However, despite the difficulty of achieving perfect first-order ODE, after rectification, the ODE of our model will become generally first-order approximate. It will reduce the difficulty of further distillation if we use the model that has undergone rectification as the teacher model for distillation. (This is also revealed in [4] for the specific case of rectified flow forms.)

Hope our explanation makes the the difference and root reason clear to you.

Sincerely,

[1] Consistency Models. ICML 2023.

[2] Latent Consistency Models: Synthesizing High-Resolution Images with Few-Step Inference.

[3] InstaFlow: One Step is Enough for High-Quality Diffusion-Based Text-to-Image Generation. ICLR 2024.

[4] Flow Straight and Fast: Learning to Generate and Transfer Data with Rectified Flow. ICLR 2023.

[5] Improving the Training of Rectified Flows. NeurIPS 2024.

评论

Thank you to the authors for their response. I will keep my score of 8.

评论

Thank you for maintaining the positive score. We sincerely appreciate the time and effort you invested in reviewing our paper.
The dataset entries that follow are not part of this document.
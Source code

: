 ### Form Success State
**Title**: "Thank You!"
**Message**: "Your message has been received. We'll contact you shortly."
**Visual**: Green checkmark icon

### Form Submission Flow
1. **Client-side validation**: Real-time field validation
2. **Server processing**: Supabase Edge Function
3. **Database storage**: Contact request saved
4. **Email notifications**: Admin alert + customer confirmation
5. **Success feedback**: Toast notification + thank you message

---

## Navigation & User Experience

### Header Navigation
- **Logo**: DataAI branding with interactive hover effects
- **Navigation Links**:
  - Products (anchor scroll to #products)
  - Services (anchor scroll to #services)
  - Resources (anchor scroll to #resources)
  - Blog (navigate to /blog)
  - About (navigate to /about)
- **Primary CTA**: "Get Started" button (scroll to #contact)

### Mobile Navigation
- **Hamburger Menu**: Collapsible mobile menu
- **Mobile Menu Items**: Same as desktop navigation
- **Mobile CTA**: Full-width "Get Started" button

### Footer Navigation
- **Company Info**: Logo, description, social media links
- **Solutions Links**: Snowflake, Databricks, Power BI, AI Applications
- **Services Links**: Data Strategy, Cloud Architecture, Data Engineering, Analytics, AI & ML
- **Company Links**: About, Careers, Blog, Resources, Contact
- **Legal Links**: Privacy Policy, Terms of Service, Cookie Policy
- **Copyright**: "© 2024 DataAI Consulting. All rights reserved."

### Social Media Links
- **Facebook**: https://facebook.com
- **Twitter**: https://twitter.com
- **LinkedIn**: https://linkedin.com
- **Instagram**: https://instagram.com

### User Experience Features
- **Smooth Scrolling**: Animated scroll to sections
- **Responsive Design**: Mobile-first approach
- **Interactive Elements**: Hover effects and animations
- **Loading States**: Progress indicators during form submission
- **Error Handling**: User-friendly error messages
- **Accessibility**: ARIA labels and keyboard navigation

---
Your feedback has been exceptionally valuable, and we are deeply grateful for your support.

We are always here should you have any further questions or need additional information.

Best regards,

The Authors

审稿意见
1

This paper proposed to study the essence of rectified flow and proposed Rectified Diffusion.

优点

They tried to highlight that straightness is not an essential training target for rectification.

缺点

It was not stated clearly why it is necessary to study whether straightness is not an essential training target for rectification. To me, it was the straightness used in the ode of the rectified flow algorithm that causes the usage of rectified flow, thus it seems trivial that there is no need to use the rectified flow in a ode that does not follow a straight line.

The diffusion that follows the curve form that the authors proposed is mentioned in some papers including the original rectified flow paper with the formula listed as well. It can return back to DDPM or DDIM; therefore, to me, it seems like recirculating the algorithm. The authors might want to look into the following references mentioned in the original rectified flow paper in Lu et al., 2022 (Lipman et al., 2022; Albergo & Vanden-Eijnden, 2022; Heitz et al., 2023).Neklyudov et al. (2022). While the authors meant to straighten the paths that originally were curves, they can be viewed as approximately meanwhile they can also be viewed as the original straight flows. Although one can choose any ode path, the paper did not prove (or it is not clear) that their choice gains advantage over existing algorithms. As a matter of fact, the authors used 200000 runs to train the algorithm as shown in figure 2.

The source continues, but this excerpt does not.